The following description of the presently contemplated best mode of practicing the invention is not to be taken in a limiting sense, but is made merely for the purpose of describing the general principles of the invention. The scope of the invention should be determined with reference to the claims.
FIGS. 1 and 2 have been described hereinabove in the background of the invention.
Referring next to FIGS. 3 and 4, a write pointer W, a read pointer R, a full pointer F and an empty pointer E are illustrated. The write pointer W and the read pointer R are shown to the left in FIGS. 3 and 4 and assume one of four possible states. The states correspond to memory locations and are labeled 0, 1, 2 and 3, respectively.
To the right, the full and empty pointers F, E are shown as assuming one or five states labeled 0, 1, 2, 3 and 4, respectively. The five states do not correspond to the memory locations. In operation, the full and empty pointers F, E can be implemented so that they assume any number of states that is greater than the number of memory locations in the FIFO memory, i.e., one or more states than the number of memory locations.
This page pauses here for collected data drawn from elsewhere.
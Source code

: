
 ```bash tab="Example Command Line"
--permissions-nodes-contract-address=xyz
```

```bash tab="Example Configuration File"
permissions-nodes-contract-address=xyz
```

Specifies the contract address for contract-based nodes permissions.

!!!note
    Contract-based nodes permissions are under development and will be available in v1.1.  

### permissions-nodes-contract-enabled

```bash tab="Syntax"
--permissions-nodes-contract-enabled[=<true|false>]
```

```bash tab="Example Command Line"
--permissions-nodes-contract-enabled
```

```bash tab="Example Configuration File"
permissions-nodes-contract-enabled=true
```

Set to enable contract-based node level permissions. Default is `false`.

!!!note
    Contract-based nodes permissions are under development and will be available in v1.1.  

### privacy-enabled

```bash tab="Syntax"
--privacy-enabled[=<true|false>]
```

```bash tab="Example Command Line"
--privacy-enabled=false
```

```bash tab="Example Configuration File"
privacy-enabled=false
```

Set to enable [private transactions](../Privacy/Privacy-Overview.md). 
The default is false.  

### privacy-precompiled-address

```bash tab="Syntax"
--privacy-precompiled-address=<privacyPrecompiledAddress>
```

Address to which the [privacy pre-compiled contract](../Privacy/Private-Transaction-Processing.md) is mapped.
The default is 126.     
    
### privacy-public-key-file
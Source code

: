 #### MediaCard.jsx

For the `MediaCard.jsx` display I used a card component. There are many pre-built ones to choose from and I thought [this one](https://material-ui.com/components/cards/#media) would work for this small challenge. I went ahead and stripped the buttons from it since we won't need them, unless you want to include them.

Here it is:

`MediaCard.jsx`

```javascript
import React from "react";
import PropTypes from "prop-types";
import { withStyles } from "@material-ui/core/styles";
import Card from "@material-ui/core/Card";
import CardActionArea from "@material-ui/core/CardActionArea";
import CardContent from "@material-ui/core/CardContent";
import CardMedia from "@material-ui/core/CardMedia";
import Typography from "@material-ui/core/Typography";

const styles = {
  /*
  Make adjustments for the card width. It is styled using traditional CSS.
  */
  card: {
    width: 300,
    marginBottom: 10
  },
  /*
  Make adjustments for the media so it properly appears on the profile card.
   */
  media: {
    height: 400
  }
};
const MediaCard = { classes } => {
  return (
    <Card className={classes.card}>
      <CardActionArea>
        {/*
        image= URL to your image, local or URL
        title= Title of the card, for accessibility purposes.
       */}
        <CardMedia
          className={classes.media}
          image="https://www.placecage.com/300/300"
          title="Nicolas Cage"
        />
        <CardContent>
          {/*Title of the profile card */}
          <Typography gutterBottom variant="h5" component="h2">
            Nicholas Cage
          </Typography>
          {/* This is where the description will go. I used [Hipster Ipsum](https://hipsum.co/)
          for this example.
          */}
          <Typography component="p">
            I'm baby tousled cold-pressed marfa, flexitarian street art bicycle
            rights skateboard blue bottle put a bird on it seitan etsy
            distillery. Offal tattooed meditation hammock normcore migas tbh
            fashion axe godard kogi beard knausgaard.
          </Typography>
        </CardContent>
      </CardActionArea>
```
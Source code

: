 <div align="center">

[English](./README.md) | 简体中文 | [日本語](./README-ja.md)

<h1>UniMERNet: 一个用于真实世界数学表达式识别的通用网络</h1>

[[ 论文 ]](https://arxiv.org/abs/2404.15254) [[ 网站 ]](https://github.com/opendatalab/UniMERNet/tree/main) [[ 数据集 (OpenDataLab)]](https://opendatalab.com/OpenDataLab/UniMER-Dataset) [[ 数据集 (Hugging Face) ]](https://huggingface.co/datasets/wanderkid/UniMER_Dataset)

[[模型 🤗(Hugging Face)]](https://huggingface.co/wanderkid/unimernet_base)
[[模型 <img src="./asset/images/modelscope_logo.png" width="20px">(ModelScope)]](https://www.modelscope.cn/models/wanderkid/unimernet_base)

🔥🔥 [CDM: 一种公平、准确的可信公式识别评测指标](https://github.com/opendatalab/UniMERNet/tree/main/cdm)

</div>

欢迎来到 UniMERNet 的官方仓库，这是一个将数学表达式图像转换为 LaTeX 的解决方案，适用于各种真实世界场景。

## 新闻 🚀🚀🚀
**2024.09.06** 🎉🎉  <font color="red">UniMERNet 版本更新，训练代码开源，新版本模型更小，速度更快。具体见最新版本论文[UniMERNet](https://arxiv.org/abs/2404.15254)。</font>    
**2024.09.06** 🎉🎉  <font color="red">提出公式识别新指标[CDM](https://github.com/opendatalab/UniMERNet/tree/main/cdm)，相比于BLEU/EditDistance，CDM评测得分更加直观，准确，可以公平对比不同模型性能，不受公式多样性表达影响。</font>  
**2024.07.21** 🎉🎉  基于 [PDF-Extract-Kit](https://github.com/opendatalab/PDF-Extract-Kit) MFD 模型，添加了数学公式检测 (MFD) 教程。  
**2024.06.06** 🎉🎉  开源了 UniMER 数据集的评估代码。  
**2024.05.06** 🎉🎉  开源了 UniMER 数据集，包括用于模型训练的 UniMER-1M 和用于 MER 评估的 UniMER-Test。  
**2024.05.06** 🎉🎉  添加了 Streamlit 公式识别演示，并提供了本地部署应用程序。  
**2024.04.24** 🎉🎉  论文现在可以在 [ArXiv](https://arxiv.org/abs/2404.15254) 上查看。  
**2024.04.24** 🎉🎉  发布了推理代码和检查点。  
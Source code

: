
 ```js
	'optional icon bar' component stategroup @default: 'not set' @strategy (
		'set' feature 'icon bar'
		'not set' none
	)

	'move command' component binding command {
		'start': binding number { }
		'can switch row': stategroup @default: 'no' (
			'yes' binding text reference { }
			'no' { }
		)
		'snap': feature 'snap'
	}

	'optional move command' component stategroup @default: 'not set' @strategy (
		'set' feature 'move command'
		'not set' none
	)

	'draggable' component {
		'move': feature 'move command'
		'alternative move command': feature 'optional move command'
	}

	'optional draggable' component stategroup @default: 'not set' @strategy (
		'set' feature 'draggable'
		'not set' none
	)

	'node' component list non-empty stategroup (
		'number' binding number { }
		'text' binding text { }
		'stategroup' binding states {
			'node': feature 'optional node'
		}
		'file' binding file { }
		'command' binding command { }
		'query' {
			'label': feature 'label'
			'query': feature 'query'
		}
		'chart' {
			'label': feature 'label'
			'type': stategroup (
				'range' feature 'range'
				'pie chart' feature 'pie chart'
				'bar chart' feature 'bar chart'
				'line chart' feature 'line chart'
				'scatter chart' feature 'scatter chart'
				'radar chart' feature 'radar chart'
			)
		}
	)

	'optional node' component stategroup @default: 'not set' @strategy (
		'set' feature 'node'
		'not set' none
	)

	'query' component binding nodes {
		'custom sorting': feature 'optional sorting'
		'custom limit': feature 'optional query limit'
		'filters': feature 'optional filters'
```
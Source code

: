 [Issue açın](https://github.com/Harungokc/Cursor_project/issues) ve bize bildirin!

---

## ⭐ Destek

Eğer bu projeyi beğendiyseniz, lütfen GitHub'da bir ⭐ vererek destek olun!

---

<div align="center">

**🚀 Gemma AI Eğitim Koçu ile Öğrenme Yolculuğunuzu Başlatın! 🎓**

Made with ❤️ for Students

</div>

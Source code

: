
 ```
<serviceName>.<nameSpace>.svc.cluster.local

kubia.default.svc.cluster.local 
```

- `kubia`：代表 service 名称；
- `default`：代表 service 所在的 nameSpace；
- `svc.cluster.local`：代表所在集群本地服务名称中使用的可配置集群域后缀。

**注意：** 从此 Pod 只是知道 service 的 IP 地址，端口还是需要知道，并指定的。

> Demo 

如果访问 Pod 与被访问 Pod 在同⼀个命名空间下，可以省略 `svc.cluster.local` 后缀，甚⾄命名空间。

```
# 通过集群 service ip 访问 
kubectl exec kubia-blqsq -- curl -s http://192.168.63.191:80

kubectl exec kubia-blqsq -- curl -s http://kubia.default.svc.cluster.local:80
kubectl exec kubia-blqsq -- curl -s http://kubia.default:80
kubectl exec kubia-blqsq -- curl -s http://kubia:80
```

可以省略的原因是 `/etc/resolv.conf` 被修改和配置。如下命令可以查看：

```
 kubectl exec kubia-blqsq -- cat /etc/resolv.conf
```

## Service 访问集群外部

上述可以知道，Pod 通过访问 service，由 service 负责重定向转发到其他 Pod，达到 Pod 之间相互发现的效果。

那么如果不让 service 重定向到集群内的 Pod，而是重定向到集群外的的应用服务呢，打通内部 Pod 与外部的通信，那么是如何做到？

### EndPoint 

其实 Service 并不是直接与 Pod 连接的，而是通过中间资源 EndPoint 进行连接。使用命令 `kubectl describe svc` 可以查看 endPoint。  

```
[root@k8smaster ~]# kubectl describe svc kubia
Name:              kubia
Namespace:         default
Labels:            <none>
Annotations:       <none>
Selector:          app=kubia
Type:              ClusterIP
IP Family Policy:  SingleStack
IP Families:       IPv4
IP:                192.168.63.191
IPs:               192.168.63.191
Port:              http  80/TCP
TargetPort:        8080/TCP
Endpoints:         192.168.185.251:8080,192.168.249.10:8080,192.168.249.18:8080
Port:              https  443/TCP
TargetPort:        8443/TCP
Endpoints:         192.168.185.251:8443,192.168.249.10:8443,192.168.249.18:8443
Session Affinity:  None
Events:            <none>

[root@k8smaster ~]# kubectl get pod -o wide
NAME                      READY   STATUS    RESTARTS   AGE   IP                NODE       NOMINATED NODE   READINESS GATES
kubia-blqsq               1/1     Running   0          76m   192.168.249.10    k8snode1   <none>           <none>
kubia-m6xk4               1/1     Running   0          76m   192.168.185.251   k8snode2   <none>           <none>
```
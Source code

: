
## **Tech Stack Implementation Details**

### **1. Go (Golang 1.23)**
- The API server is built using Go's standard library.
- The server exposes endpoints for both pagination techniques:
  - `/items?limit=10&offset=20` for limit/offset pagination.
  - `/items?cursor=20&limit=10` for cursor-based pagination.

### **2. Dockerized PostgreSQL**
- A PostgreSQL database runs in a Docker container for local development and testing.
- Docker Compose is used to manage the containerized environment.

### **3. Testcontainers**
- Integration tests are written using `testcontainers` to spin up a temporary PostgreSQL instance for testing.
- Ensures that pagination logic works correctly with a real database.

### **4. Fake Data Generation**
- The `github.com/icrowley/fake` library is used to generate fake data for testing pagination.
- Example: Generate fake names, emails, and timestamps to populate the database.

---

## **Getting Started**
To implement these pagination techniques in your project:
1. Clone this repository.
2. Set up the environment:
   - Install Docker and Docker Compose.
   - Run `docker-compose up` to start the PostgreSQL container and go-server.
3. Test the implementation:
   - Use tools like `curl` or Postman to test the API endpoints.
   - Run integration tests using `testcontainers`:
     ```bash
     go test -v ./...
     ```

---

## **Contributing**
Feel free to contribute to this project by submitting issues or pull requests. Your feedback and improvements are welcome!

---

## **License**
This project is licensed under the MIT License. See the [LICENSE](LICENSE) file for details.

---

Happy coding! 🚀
As shown, the full and empty pointers F, E assume exactly one state more, i.e., 5, than the number of memory locations in the FIFO memory, i.e., 4, however, this selection is completely arbitrary and by way of example.
Referring to FIG. 3, the write pointer W, and the full pointer F are incremented by one state each time the memory is written to. The location of the write pointer W indicates the next available location within the FIFO memory to which information (or data) can be written, assuming the FIFO memory is not full. The full pointer F signals a full condition whenever it is ahead of, i.e., leads, the empty pointer E by the same number of states as the number of memory locations in the FIFO memory, i.e., when it has been incremented more than the empty pointer E by the number of memory locations. Here, because there are four memory locations in the illustrated embodiment, the full pointer F must be ahead of the empty pointer by four states before the full condition will be indicated.
As shown, the full pointer is transitioning from location 3 to location 4, in which state it will be ahead of the empty pointer E by the same number of states as the number of memory locations in the FIFO memory, i.e., 4. In response to the full pointer F being in front of the empty pointer by a number of states equal to the number of memory locations in the FIFO memory, a full flag signal is generated by the present invention, and further writing to the FIFO memory by the write circuitry is curtailed.
Referring next to FIG. 4, the read pointer R is shown transitioning from location 3 to location 0, and the empty pointer E is shown transitioning from location 0 to location 1, in which state it will be at the same location as the full pointer F shown in FIG. 4. The empty pointer E causes the generation of an empty flag signal whenever it is at the same location as the full pointer F. Thus, as illustrated, the empty flag signal will be generated as soon as the empty pointer's transition is recognized.
In practice, the full and empty pointers F, E of FIGS. 3 and 4 are implemented using error-free (or glitch-free) counters, such as ring counters (a.k.a., Johnson or Moebius counters), Gray code counters, or other unit distance code (UDC) counters. The term "error-free" or "glitch-free" counters is used herein to mean a counter with outputs that do not pass through an intermediate state when transitioning from one count to another. As a result, the full and empty pointers F, E do not pass through an indefinite state while transitioning from one location to the next, and thus avoid transitional errors (or flashing). Thus, when the full and empty pointers F, E are examined during their transition, they will indicate only two possible conditions, i.e., pointing to either the one location or the next.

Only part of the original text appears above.